RE: Proposal for Simplifications to the Component Model from Arthur Ryman on 2005-02-07 (www-ws-desc@w3.org from February 2005)

From: Arthur Ryman <ryman@ca.ibm.com>
Date: Mon, 7 Feb 2005 18:14:55 -0500
To: www-ws-desc@w3.org
Message-ID: <OF8B56F45B.3E0F4F2A-ON85256FA1.00799DF6-85256FA1.007FB485@ca.ibm.com>
Asir,

My responses are below.

> Arthur,
> 
> I have a few questions of clarification here,
> 
> > We should eliminate the concept of component equivalence 
> > and use infoset equivalence instead
> 
> (a) What is information set equivalence?

Infoset equivalence is something we get to define. The idea is that if 
there are two infosets that each contain a definition for the same 
component, then we can look at their element and attribute infomation 
items and decide if the definitions are the same. I am suggesting we 
resolve duplicate definitions at the infoset level rather than the 
component level.

Our spec describes how to construct a component model from a set of XML 
infosets. We also talk about equivalence of components since the "same" 
component may be defined in more than one infoset, e.g. via include, 
import.

Now consider an Interface component. Suppose it is defined twice. That is 
OK as long as the two definitions are equivalent. So we have the following 
constraint on the component model:

Rule A: For all Interface components, x, y, if the QName of x is the same 
as the QName of y then x MUST be equivalent to y.

The alternative to the above rule is to detect equivalence in the infoset 
before creating the component model. Why bother having equivalent 
components floating around in the model? Then we get the following 
constraint:

Rule B: For all Interface components, x, y, if the QName of x is the same 
as the QName of y then x MUST be equal to y.

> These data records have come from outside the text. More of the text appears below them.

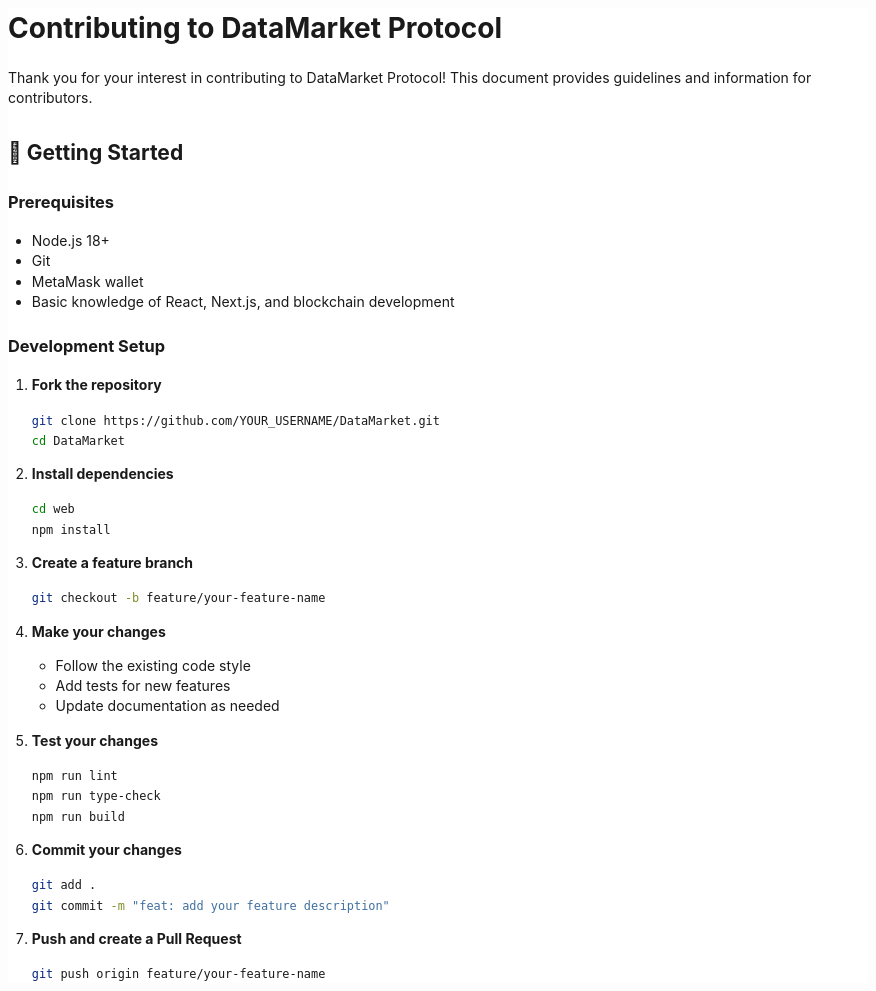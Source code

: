 # Contributing to DataMarket Protocol

Thank you for your interest in contributing to DataMarket Protocol! This document provides guidelines and information for contributors.

## 🚀 Getting Started

### Prerequisites
- Node.js 18+
- Git
- MetaMask wallet
- Basic knowledge of React, Next.js, and blockchain development

### Development Setup

1. **Fork the repository**
   ```bash
   git clone https://github.com/YOUR_USERNAME/DataMarket.git
   cd DataMarket
   ```

2. **Install dependencies**
   ```bash
   cd web
   npm install
   ```

3. **Create a feature branch**
   ```bash
   git checkout -b feature/your-feature-name
   ```

4. **Make your changes**
   - Follow the existing code style
   - Add tests for new features
   - Update documentation as needed

5. **Test your changes**
   ```bash
   npm run lint
   npm run type-check
   npm run build
   ```

6. **Commit your changes**
   ```bash
   git add .
   git commit -m "feat: add your feature description"
   ```

7. **Push and create a Pull Request**
   ```bash
   git push origin feature/your-feature-name
   ```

Rule B is stronger. It says that Interface components are uniquely 
identified by their QName within the component model.

I'd prefer Rule B, but it seems that if we allow arbitrary top level 
extension properties then it is very difficult to compute infoset 
equivalence. For example, suppose we allow a top level extension property 
that says "All bindings defined in this infoset require security." Then we 
can just look at the infoset of the bindings when comparing two infosets. 
We need to understand the context, which means we need to understand the 
component model. In this case we need Rule A.

> 
> (b) "An XML document has an information set" [1], what is 
> information set equivalence if multiple documents are involved? (via
> wsdl:import and wsdl:include)

We define equivalence of each type of element at the infoset level, e.g. 
two <interface> elements are equivalent is they have the same <operation> 
children in any order, etc.

> 
> (c) An instance of the WSDL component model may be constructed by an
> API, User Interface, or by mapping from a collection of information 
> sets (via mapping spelled out in WSDL 20 spec). If an instance of 
> the WSDL component model is constructed by means other than mapping 
> from a collection of information sets, there aren't any real 
> information sets, that is, there aren't any real XML documents. In 
> such cases, what is information set equivalence?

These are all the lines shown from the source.